Google is promoting natural language understanding with the open-sourcing of SyntaxNet, a neural network framework, and Parsey McParseface, an advanced parser for English text.
Implemented in Google's open source TensorFlow machine intelligence library and released this month, SyntaxNet provides the code needed to train natural language understanding (NLU) models on your data along with the Parsey McParseface parser for analyzing English text.
"Parsey McParseface is built on powerful machine learning algorithms that learn to analyze the linguistic structure of language and that can explain the functional role of each word in a given sentence," said Slav Petrov, Google senior staff research scientist. The project arose out of Google's pondering of how computers can read and understand human language in order to process it in intelligent ways.
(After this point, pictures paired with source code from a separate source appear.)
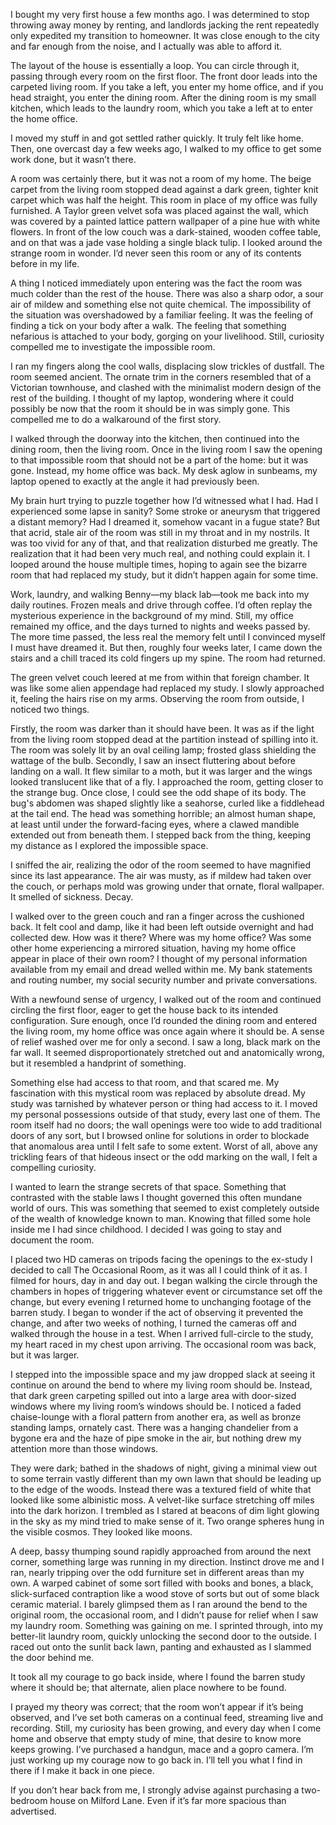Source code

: I bought my very first house a few months ago. I was determined to stop throwing away money by renting, and landlords jacking the rent repeatedly only expedited my transition to homeowner. It was close enough to the city and far enough from the noise, and I actually was able to afford it.

The layout of the house is essentially a loop. You can circle through it, passing through every room on the first floor. The front door leads into the carpeted living room. If you take a left, you enter my home office, and if you head straight, you enter the dining room. After the dining room is my small kitchen, which leads to the laundry room, which you take a left at to enter the home office. 

I moved my stuff in and got settled rather quickly. It truly felt like home. Then, one overcast day a few weeks ago, I walked to my office to get some work done, but it wasn’t there. 

A room was certainly there, but it was not a room of my home. The beige carpet from the living room stopped dead against a dark green, tighter knit carpet which was half the height. This room in place of my office was fully furnished. A Taylor green velvet sofa was placed against the wall, which was covered by a painted lattice pattern wallpaper of  a pine hue with white flowers. In front of the low couch was a dark-stained, wooden coffee table, and on that was a jade vase holding a single black tulip. I looked around the strange room in wonder. I’d never seen this room or any of its contents before in my life.

A thing I noticed immediately upon entering was the fact the room was much colder than the rest of the house. There was also a sharp odor, a sour air of mildew and something else not quite chemical. The impossibility of the situation was overshadowed by a familiar feeling. It was the feeling of finding a tick on your body after a walk. The feeling that something nefarious is attached to your body, gorging on your livelihood. Still, curiosity compelled me to investigate the impossible room.

I ran my fingers along the cool walls, displacing slow trickles of dustfall. The room seemed ancient. The ornate trim in the corners resembled that of a Victorian townhouse, and clashed with the minimalist modern design of the rest of the building. I thought of my laptop, wondering where it could possibly be now that the room it should be in was simply gone. This compelled me to do a walkaround of the first story.

I walked through the doorway into the kitchen, then continued into the dining room, then the living room. Once in the living room I saw the opening to that impossible room that should not be a part of the home: but it was gone. Instead, my home office was back. My desk aglow in sunbeams, my laptop opened to exactly at the angle it had previously been.

My brain hurt trying to puzzle together how I’d witnessed what I had. Had I experienced some lapse in sanity? Some stroke or aneurysm that triggered a distant memory? Had I dreamed it, somehow vacant in a fugue state? But that acrid, stale air of the room was still in my throat and in my nostrils. It was too vivid for any of that, and that realization disturbed me greatly. The realization that it had been very much real, and nothing could explain it. I looped around the house multiple times, hoping to again see the bizarre room that had replaced my study, but it didn’t happen again for some time.

Work, laundry, and walking Benny—my black lab—took me back into my daily routines. Frozen meals and drive through coffee. I’d often replay the mysterious experience in the background of my mind. Still, my office remained my office, and the days turned to nights and weeks passed by. The more time passed, the less real the memory felt until I convinced myself I must have dreamed it. But then, roughly four weeks later, I came down the stairs and a chill traced its cold fingers up my spine. The room had returned. 

The green velvet couch leered at me from within that foreign chamber. It was like some alien appendage had replaced my study. I slowly approached it, feeling the hairs rise on my arms. Observing the room from outside, I noticed two things.

Firstly, the room was darker than it should have been. It was as if the light from the living room stopped dead at the partition instead of spilling into it. The room was solely lit by an oval ceiling lamp; frosted glass shielding the wattage of the bulb. Secondly, I saw an insect fluttering about before landing on a wall. It flew similar to a moth, but it was larger and the wings looked translucent like that of a fly. I approached the room, getting closer to the strange bug. Once close, I could see the odd shape of its body. The bug's abdomen was shaped slightly like a seahorse, curled like a fiddlehead at the tail end. The head was something horrible; an almost human shape, at least until under the forward-facing eyes, where a clawed mandible extended out from beneath them. I stepped back from the thing, keeping my distance as I explored the impossible space.

I sniffed the air, realizing the odor of the room seemed to have magnified since its last appearance. The air was musty, as if mildew had taken over the couch, or perhaps mold was growing under that ornate, floral wallpaper. It smelled of sickness. Decay.

I walked over to the green couch and ran a finger across the cushioned back. It felt cool and damp, like it had been left outside overnight and had collected dew. How was it there? Where was my home office? Was some other home experiencing a mirrored situation, having my home office appear in place of their own room? I thought of my personal information available from my email and dread welled within me. My bank statements and routing number, my social security number and private conversations.

With a newfound sense of urgency, I walked out of the room and continued circling the first floor, eager to get the house back to its intended configuration. Sure enough, once I’d rounded the dining room and entered the living room, my home office was once again where it should be. A sense of relief washed over me for only a second. I saw a long, black mark on the far wall. It seemed disproportionately stretched out and anatomically wrong, but it resembled a handprint of something.

Something else had access to that room, and that scared me. My fascination with this mystical room was replaced by absolute dread. My study was tarnished by whatever person or thing had access to it. I moved my personal possessions outside of that study, every last one of them. The room itself had no doors; the wall openings were too wide to add traditional doors of any sort, but I browsed online for solutions in order to blockade that anomalous area until I felt safe to some extent. Worst of all, above any trickling fears of that hideous insect or the odd marking on the wall, I felt a compelling curiosity.

I wanted to learn the strange secrets of that space. Something that contrasted with the stable laws I thought governed this often mundane world of ours. This was something that seemed to exist completely outside of the wealth of knowledge known to man. Knowing that filled some hole inside me I had since childhood. I decided I was going to stay and document the room.

I placed two HD cameras on tripods facing the openings to the ex-study I decided to call The Occasional Room, as it was all I could think of it as. I filmed for hours, day in and day out. I began walking the circle through the chambers in hopes of triggering whatever event or circumstance set off the change, but every evening I returned home to unchanging footage of the barren study. I began to wonder if the act of observing it prevented the change, and after two weeks of nothing, I turned the cameras off and walked through the house in a test. When I arrived full-circle to the study, my heart raced in my chest upon arriving. The occasional room was back, but it was larger.

I stepped into the impossible space and my jaw dropped slack at seeing it continue on around the bend to where my living room should be. Instead, that dark green carpeting spilled out into a large area with door-sized windows where my living room’s windows should be. I noticed a faded chaise-lounge with a  floral pattern from another era, as well as bronze standing lamps, ornately cast. There was a hanging chandelier from a bygone era and the haze of pipe smoke in the air, but nothing drew my attention more than those windows. 

They were dark; bathed in the shadows of night, giving a minimal view out to some terrain vastly different than my own lawn that should be leading up to the edge of the woods. Instead there was a textured field of white that looked like some albinistic moss. A velvet-like surface stretching off miles into the dark horizon. I trembled as I stared at beacons of dim light glowing in the sky as my mind tried to make sense of it. Two orange spheres hung in the visible cosmos. They looked like moons. 

A deep, bassy thumping sound rapidly approached from around the next corner, something large was running in my direction. Instinct drove me and I ran, nearly tripping over the odd furniture set in different areas than my own. A warped cabinet of some sort filled with books and bones, a black, slick-surfaced contraption like a wood stove of sorts but out of some black ceramic material. I barely glimpsed them as I ran around the bend to the original room, the occasional room, and I didn’t pause for relief when I saw my laundry room. Something was gaining on me. I sprinted through, into my better-lit laundry room, quickly unlocking the second door to the outside. I raced out onto the sunlit back lawn, panting and exhausted as I slammed the door behind me.

It took all my courage to go back inside, where I found the barren study where it should be; that alternate, alien place nowhere to be found.

I prayed my theory was correct; that the room won’t appear if it’s being observed, and I’ve set both cameras on a continual feed, streaming live and recording. Still, my curiosity has been growing, and every day when I come home and observe that empty study of mine, that desire to know more keeps growing. I’ve purchased a handgun, mace and a gopro camera. I’m just working up my courage now to go back in. I’ll tell you what I find in there if I make it back in one piece.

If you don’t hear back from me, I strongly advise against purchasing a two-bedroom house on Milford Lane. Even if it’s far more spacious than advertised.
Accessible on GitHub, SyntaxNet serves as a framework for a syntactic parser, a key first component in many NLU systems, Petrov said. "Given a sentence as input, [the parser] tags each word with a part-of-speech tag that describes the word's syntactic function, and it determines the syntactic relationships between words in the sentence, represented in the dependency parse tree. These syntactic relationships are directly related to the underlying meaning of the sentence in question."
Parsey McParseface can analyze a sentence and understand its complexity. On a standard benchmark consisting of English newswire sentences, Parsey McParseface recovers individual dependencies between words with better than 94 percent accuracy.
Parsing is difficult for computers due to the ambiguity of human languages. A moderate-length sentence of 20 to 30 words could have as many as tens of thousands of possible syntactic structures. "A natural language parser must somehow search through all of these alternatives and find the most plausible structure given the context," said Petrov. SyntaxNet uses neural networks to tackle the ambiguity problem.